>>>>

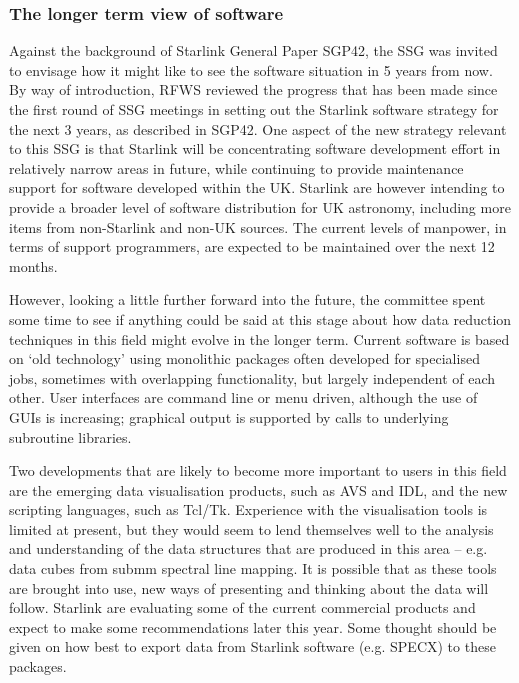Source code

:\subsubsection{The longer term view of software}

Against the background of Starlink General Paper SGP42, the SSG was
invited to envisage how it might like to see the software situation in
5 years from now. By way of introduction, RFWS reviewed the progress
that has been made since the first round of SSG meetings in setting
out the Starlink software strategy for the next 3 years, as described
in SGP42. One aspect of the new strategy relevant to this SSG is that
Starlink will be concentrating software development effort in
relatively narrow areas in future, while continuing to provide
maintenance support for software developed within the UK. Starlink are
however intending to provide a broader level of software distribution
for UK astronomy, including more items from non-Starlink and non-UK
sources. The current levels of manpower, in terms of support
programmers, are expected to be maintained over the next 12 months.

However, looking a little further forward into the future, the
committee spent some time to see if anything could be said at this
stage about how data reduction techniques in this field might evolve
in the longer term. Current software is based on `old technology'
using monolithic packages often developed for specialised jobs,
sometimes with overlapping functionality, but largely independent of
each other. User interfaces are command line or menu driven, although
the use of GUIs is increasing; graphical output is supported by calls
to underlying subroutine libraries.

Two developments that are likely to become more important to users in
this field are the emerging data visualisation products, such as AVS
and IDL, and the new scripting languages, such as Tcl/Tk.  Experience
with the visualisation tools is limited at present, but they would
seem to lend themselves well to the analysis and understanding of the
data structures that are produced in this area -- e.g. data cubes from
submm spectral line mapping. It is possible that as these tools are
brought into use, new ways of presenting and thinking about the data
will follow.  Starlink are evaluating some of the current commercial
products and expect to make some recommendations later this year. Some
thought should be given on how best to export data from Starlink
software (e.g. SPECX) to these packages.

<<<<

Activity
Using the listing, copy every line where the word "products" shows up.

Finished task
this field are the emerging data visualisation products, such as AVS
products and expect to make some recommendations later this year. Some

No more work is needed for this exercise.